Last, Marketing Mix to be worked out. It indicated all the parts which will be emphasized in an organization’s promotional message, traditionally this has been defined in commercial marketing by the 4Ps Model (Products, Price, Promotion and Place) (Bush and Bell, 2002, p249). The Product is comprised of decisions about the product’s design, brand name, package and the like. The Price is concerned with both base price and various discount (Pride et al, 2009, p348). The Promotion focus on plans and programmes that drive demands, interests and actions and communicate to customers or potential ones. The Place should portray the products’s intended movement to the end customers and avoid any latent conflicts or confusions (Haines, 2008, p403-404). A firm can vary its marketing mix by changing one or more of elements, for example, it may use one marketing mix to reach a particular target market and different mix to reach another, anyway, the most principle is to keep a balance across and between all marketing mix elements.

Section Three Analysis and Discussion

3.1 Haier and European Retail Electrical Equipment Market

Unlike in the US, where ‘Haier America’ is in charge of all functions and sells full products portfolio under one roof. In Europe, Haier had established a bunch of different sales offices: Haier Europe Trading, based in Italy, sell Haier white goods into Europe; Haier Electronic Europe is responsible for Haier audio-video and mobile phones; Haier A/C Europe trade Haier air conditioners through separate subsidiaries located in Spain, Italy and UK (Bell, 2008, p183). Undoubtedly, this makes Haier Europe’s operations relatively dispersed, which scattered consumers’s holistic and unified impression on it. At the same time, owing to European market’s global marketing segmentation, the presence of more than 100 competitors making the appliance industry in the market is highly fragmented and highly competitive (Keegan, 2001, p191). Haier has to face the threats not only from those famous such as U.S. brands General Electric, Whirlpool and Asian Sony and Samsung etc., but also from the domestic manufacturers like Changhong and Hisense, particularly the U.S. brands. European remains the largest buyer of American-made electrical machinery and parts (Black Enterprise, 1989, 172). However, there rarely exist comparison behaviors among the European electrical equipment consumers; in the case of some German middle-class families, they just enjoy the televisions, model and style of which are both common. So their custom that do not chase fashion form the unique features of European home appliances market (Sina, 2005).

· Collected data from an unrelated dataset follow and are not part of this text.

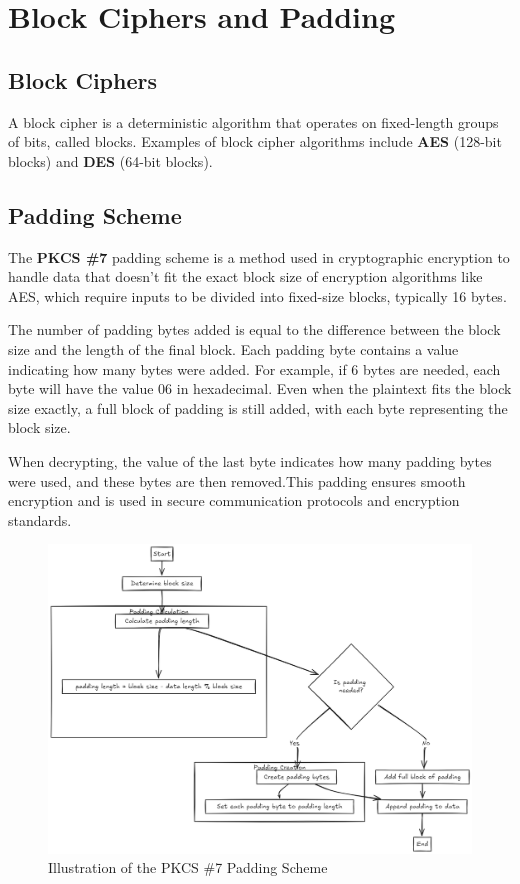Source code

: \documentclass[conference]{IEEEtran}
\begin{document}
\section{Block Ciphers and Padding}
\subsection{Block Ciphers}
A block cipher is a deterministic algorithm that operates on fixed-length groups of bits, called blocks. Examples of block cipher algorithms include {\bf AES} (128-bit blocks) and {\bf DES} (64-bit blocks). 

\subsection{Padding Scheme}
The {\bf PKCS \#7} padding scheme is a method used in cryptographic encryption to handle data that doesn’t fit the exact block size of encryption algorithms like AES, which require inputs to be divided into fixed-size blocks, typically 16 bytes.

The number of padding bytes added is equal to the difference between the block size and the length of the final block. Each padding byte contains a value indicating how many bytes were added. For example, if 6 bytes are needed, each byte will have the value 06 in hexadecimal. Even when the plaintext fits the block size exactly, a full block of padding is still added, with each byte representing the block size.

When decrypting, the value of the last byte indicates how many padding bytes were used, and these bytes are then removed.This padding ensures smooth encryption and is used in secure communication protocols and encryption standards.

\begin{figure}[!htb]
    \centering
    \includegraphics[width=\linewidth]{padding.png}
    \caption{Illustration of the PKCS \#7 Padding Scheme}
    \label{fig:padding-scheme}
\end{figure}
\end{document}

3.1.1 External Environment Factors of Haier in Europe

PEST analysis can help to develop a view of the external opportunities and threats(OT) facing Haier Europe (Henry, 2008, p61). Firstly, the political influence. No matter how multinational corporations is transnational, it can not really step over the country-of-origin issue. As far as Europeans are concerned, Haier Europe is still a Chinese company. With a series of overseas mergers and acquisitions, Haier is going toward to the internationalization, but it suffers interference from the host countries, who use government power to intervene in the foreign business’s mergers and acquisitions to domestic enterprises, or setting a variety of political obstacles to ensure the foreign players do not obtain a dominant position or abuse their market share thus protecting domestic enterprises, political and economic security (Arup, 2002, p75). For instance, both the bank and government would intervene to protect German firms from foreign takeovers (Safarian, 1993, p326). Haier’s increasingly expanded M & A make European countries shocked even panic, and they throw great difficulties in the achievement of Haier’s internationalization.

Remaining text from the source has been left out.